### REQUIRED ACTION:
Reproduce every record below, character by character.

--------------------------------

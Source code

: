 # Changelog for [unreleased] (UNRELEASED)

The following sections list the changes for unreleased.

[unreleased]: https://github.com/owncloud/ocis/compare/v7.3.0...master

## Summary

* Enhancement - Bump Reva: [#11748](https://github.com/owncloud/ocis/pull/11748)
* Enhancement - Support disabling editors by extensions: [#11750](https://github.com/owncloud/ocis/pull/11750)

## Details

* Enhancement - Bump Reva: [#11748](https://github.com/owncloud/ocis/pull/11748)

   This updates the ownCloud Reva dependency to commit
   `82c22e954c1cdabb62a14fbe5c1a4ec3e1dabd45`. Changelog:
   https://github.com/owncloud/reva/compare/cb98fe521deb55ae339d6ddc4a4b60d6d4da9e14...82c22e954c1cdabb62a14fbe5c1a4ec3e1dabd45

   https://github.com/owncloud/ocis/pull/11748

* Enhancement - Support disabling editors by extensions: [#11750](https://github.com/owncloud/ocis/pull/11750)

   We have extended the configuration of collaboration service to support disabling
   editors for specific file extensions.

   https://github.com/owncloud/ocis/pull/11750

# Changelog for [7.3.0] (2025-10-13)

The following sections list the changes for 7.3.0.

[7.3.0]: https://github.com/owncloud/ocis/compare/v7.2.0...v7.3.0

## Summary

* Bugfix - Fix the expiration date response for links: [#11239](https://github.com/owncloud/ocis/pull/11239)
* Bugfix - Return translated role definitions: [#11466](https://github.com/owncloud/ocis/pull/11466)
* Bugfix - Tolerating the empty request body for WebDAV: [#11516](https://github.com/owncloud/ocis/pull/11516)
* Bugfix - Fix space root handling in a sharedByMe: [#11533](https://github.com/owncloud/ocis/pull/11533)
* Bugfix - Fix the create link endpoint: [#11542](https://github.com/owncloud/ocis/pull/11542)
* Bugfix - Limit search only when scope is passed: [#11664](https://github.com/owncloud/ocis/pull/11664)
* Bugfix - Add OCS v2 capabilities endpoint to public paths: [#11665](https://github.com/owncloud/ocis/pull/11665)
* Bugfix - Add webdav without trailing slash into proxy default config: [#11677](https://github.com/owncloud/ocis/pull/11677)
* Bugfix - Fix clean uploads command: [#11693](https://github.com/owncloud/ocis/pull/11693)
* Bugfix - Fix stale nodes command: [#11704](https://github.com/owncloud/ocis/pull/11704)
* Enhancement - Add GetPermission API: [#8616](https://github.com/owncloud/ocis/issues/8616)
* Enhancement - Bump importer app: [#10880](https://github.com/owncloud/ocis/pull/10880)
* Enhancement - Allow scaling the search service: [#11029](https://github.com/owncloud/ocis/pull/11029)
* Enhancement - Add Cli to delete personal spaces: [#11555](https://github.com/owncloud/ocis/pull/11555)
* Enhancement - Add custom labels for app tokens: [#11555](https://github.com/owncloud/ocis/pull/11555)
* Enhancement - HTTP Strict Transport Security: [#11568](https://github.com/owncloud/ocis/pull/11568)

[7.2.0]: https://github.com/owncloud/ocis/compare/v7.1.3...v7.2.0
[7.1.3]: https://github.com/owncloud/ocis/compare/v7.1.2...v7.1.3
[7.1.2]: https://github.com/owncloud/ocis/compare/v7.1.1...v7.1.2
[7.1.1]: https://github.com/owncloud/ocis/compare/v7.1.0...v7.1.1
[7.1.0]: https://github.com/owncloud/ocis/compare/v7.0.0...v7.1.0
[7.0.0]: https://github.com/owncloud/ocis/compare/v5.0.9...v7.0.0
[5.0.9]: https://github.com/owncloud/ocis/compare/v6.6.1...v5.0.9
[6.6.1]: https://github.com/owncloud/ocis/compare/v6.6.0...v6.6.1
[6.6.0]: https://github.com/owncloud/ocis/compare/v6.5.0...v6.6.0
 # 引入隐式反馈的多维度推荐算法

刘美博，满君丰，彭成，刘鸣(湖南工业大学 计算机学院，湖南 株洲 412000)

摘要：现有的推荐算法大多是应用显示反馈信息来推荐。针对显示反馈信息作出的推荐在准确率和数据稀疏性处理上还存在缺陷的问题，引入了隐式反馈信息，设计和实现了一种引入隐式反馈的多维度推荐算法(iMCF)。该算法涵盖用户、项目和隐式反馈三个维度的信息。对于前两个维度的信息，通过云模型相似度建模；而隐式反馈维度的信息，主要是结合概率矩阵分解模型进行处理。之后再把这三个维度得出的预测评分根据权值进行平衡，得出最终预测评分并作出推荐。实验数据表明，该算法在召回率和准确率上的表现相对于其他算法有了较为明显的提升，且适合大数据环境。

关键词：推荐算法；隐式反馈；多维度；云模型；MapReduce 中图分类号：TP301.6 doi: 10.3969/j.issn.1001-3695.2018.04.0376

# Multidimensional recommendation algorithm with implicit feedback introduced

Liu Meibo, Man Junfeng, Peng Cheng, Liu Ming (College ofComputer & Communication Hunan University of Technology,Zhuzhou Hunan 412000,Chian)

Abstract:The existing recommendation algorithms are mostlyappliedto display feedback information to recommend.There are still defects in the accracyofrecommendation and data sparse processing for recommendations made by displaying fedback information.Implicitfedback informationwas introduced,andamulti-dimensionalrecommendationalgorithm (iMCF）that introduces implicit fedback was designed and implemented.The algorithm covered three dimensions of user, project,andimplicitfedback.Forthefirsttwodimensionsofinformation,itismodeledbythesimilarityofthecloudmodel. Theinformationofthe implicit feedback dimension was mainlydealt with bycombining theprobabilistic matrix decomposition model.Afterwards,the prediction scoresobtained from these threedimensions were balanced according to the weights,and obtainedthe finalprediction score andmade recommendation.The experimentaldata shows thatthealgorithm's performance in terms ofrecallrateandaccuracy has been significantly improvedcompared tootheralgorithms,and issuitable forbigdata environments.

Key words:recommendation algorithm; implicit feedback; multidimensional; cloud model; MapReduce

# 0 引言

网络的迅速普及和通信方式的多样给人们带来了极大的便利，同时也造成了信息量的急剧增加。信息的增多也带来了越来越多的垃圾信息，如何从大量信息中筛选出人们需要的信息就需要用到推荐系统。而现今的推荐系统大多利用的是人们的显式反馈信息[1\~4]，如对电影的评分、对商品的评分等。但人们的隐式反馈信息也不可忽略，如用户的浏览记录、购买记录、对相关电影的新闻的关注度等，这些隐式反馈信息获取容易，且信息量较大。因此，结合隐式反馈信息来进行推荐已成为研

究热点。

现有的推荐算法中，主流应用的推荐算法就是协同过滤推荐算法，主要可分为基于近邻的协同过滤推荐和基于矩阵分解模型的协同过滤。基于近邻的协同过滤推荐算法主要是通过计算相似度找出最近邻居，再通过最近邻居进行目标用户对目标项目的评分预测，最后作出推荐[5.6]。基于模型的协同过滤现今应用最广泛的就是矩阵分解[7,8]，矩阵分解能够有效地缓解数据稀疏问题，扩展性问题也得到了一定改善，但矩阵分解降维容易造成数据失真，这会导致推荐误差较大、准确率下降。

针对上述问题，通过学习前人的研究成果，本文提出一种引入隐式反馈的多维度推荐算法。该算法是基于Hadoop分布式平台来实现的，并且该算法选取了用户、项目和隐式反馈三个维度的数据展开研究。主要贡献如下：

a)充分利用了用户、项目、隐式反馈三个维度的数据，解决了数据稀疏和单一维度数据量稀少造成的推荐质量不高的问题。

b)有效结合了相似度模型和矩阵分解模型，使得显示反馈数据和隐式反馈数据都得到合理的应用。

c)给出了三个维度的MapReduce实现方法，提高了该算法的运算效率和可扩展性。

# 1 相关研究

--------------------------------

### WRITTEN RESPONSE:
Source code

: # Changelog for [unreleased] (UNRELEASED)

The following sections list the changes for unreleased.

[unreleased]: https://github.com/owncloud/ocis/compare/v7.3.0...master

## Summary

* Enhancement - Bump Reva: [#11748](https://github.com/owncloud/ocis/pull/11748)
* Enhancement - Support disabling editors by extensions: [#11750](https://github.com/owncloud/ocis/pull/11750)

## Details

* Enhancement - Bump Reva: [#11748](https://github.com/owncloud/ocis/pull/11748)

   This updates the ownCloud Reva dependency to commit
   `82c22e954c1cdabb62a14fbe5c1a4ec3e1dabd45`. Changelog:
   https://github.com/owncloud/reva/compare/cb98fe521deb55ae339d6ddc4a4b60d6d4da9e14...82c22e954c1cdabb62a14fbe5c1a4ec3e1dabd45

   https://github.com/owncloud/ocis/pull/11748

* Enhancement - Support disabling editors by extensions: [#11750](https://github.com/owncloud/ocis/pull/11750)

   We have extended the configuration of collaboration service to support disabling
   editors for specific file extensions.

   https://github.com/owncloud/ocis/pull/11750

# Changelog for [7.3.0] (2025-10-13)

The following sections list the changes for 7.3.0.

[7.3.0]: https://github.com/owncloud/ocis/compare/v7.2.0...v7.3.0

## Summary

* Bugfix - Fix the expiration date response for links: [#11239](https://github.com/owncloud/ocis/pull/11239)
* Bugfix - Return translated role definitions: [#11466](https://github.com/owncloud/ocis/pull/11466)
* Bugfix - Tolerating the empty request body for WebDAV: [#11516](https://github.com/owncloud/ocis/pull/11516)
* Bugfix - Fix space root handling in a sharedByMe: [#11533](https://github.com/owncloud/ocis/pull/11533)
* Bugfix - Fix the create link endpoint: [#11542](https://github.com/owncloud/ocis/pull/11542)
* Bugfix - Limit search only when scope is passed: [#11664](https://github.com/owncloud/ocis/pull/11664)
* Bugfix - Add OCS v2 capabilities endpoint to public paths: [#11665](https://github.com/owncloud/ocis/pull/11665)
* Bugfix - Add webdav without trailing slash into proxy default config: [#11677](https://github.com/owncloud/ocis/pull/11677)
* Bugfix - Fix clean uploads command: [#11693](https://github.com/owncloud/ocis/pull/11693)
* Bugfix - Fix stale nodes command: [#11704](https://github.com/owncloud/ocis/pull/11704)
* Enhancement - Add GetPermission API: [#8616](https://github.com/owncloud/ocis/issues/8616)
* Enhancement - Bump importer app: [#10880](https://github.com/owncloud/ocis/pull/10880)
* Enhancement - Allow scaling the search service: [#11029](https://github.com/owncloud/ocis/pull/11029)
* Enhancement - Add Cli to delete personal spaces: [#11555](https://github.com/owncloud/ocis/pull/11555)
* Enhancement - Add custom labels for app tokens: [#11555](https://github.com/owncloud/ocis/pull/11555)
* Enhancement - HTTP Strict Transport Security: [#11568](https://github.com/owncloud/ocis/pull/11568)

[7.2.0]: https://github.com/owncloud/ocis/compare/v7.1.3...v7.2.0
[7.1.3]: https://github.com/owncloud/ocis/compare/v7.1.2...v7.1.3
[7.1.2]: https://github.com/owncloud/ocis/compare/v7.1.1...v7.1.2
[7.1.1]: https://github.com/owncloud/ocis/compare/v7.1.0...v7.1.1
[7.1.0]: https://github.com/owncloud/ocis/compare/v7.0.0...v7.1.0
[7.0.0]: https://github.com/owncloud/ocis/compare/v5.0.9...v7.0.0
[5.0.9]: https://github.com/owncloud/ocis/compare/v6.6.1...v5.0.9
[6.6.1]: https://github.com/owncloud/ocis/compare/v6.6.0...v6.6.1
[6.6.0]: https://github.com/owncloud/ocis/compare/v6.5.0...v6.6.0
 # 引入隐式反馈的多维度推荐算法

刘美博，满君丰，彭成，刘鸣(湖南工业大学 计算机学院，湖南 株洲 412000)

摘要：现有的推荐算法大多是应用显示反馈信息来推荐。针对显示反馈信息作出的推荐在准确率和数据稀疏性处理上还存在缺陷的问题，引入了隐式反馈信息，设计和实现了一种引入隐式反馈的多维度推荐算法(iMCF)。该算法涵盖用户、项目和隐式反馈三个维度的信息。对于前两个维度的信息，通过云模型相似度建模；而隐式反馈维度的信息，主要是结合概率矩阵分解模型进行处理。之后再把这三个维度得出的预测评分根据权值进行平衡，得出最终预测评分并作出推荐。实验数据表明，该算法在召回率和准确率上的表现相对于其他算法有了较为明显的提升，且适合大数据环境。

关键词：推荐算法；隐式反馈；多维度；云模型；MapReduce 中图分类号：TP301.6 doi: 10.3969/j.issn.1001-3695.2018.04.0376

# Multidimensional recommendation algorithm with implicit feedback introduced

Liu Meibo, Man Junfeng, Peng Cheng, Liu Ming (College ofComputer & Communication Hunan University of Technology,Zhuzhou Hunan 412000,Chian)

Abstract:The existing recommendation algorithms are mostlyappliedto display feedback information to recommend.There are still defects in the accracyofrecommendation and data sparse processing for recommendations made by displaying fedback information.Implicitfedback informationwas introduced,andamulti-dimensionalrecommendationalgorithm (iMCF）that introduces implicit fedback was designed and implemented.The algorithm covered three dimensions of user, project,andimplicitfedback.Forthefirsttwodimensionsofinformation,itismodeledbythesimilarityofthecloudmodel. Theinformationofthe implicit feedback dimension was mainlydealt with bycombining theprobabilistic matrix decomposition model.Afterwards,the prediction scoresobtained from these threedimensions were balanced according to the weights,and obtainedthe finalprediction score andmade recommendation.The experimentaldata shows thatthealgorithm's performance in terms ofrecallrateandaccuracy has been significantly improvedcompared tootheralgorithms,and issuitable forbigdata environments.

Key words:recommendation algorithm; implicit feedback; multidimensional; cloud model; MapReduce

# 0 引言

网络的迅速普及和通信方式的多样给人们带来了极大的便利，同时也造成了信息量的急剧增加。信息的增多也带来了越来越多的垃圾信息，如何从大量信息中筛选出人们需要的信息就需要用到推荐系统。而现今的推荐系统大多利用的是人们的显式反馈信息[1\~4]，如对电影的评分、对商品的评分等。但人们的隐式反馈信息也不可忽略，如用户的浏览记录、购买记录、对相关电影的新闻的关注度等，这些隐式反馈信息获取容易，且信息量较大。因此，结合隐式反馈信息来进行推荐已成为研

究热点。

现有的推荐算法中，主流应用的推荐算法就是协同过滤推荐算法，主要可分为基于近邻的协同过滤推荐和基于矩阵分解模型的协同过滤。基于近邻的协同过滤推荐算法主要是通过计算相似度找出最近邻居，再通过最近邻居进行目标用户对目标项目的评分预测，最后作出推荐[5.6]。基于模型的协同过滤现今应用最广泛的就是矩阵分解[7,8]，矩阵分解能够有效地缓解数据稀疏问题，扩展性问题也得到了一定改善，但矩阵分解降维容易造成数据失真，这会导致推荐误差较大、准确率下降。

针对上述问题，通过学习前人的研究成果，本文提出一种引入隐式反馈的多维度推荐算法。该算法是基于Hadoop分布式平台来实现的，并且该算法选取了用户、项目和隐式反馈三个维度的数据展开研究。主要贡献如下：

a)充分利用了用户、项目、隐式反馈三个维度的数据，解决了数据稀疏和单一维度数据量稀少造成的推荐质量不高的问题。

b)有效结合了相似度模型和矩阵分解模型，使得显示反馈数据和隐式反馈数据都得到合理的应用。

c)给出了三个维度的MapReduce实现方法，提高了该算法的运算效率和可扩展性。

# 1 相关研究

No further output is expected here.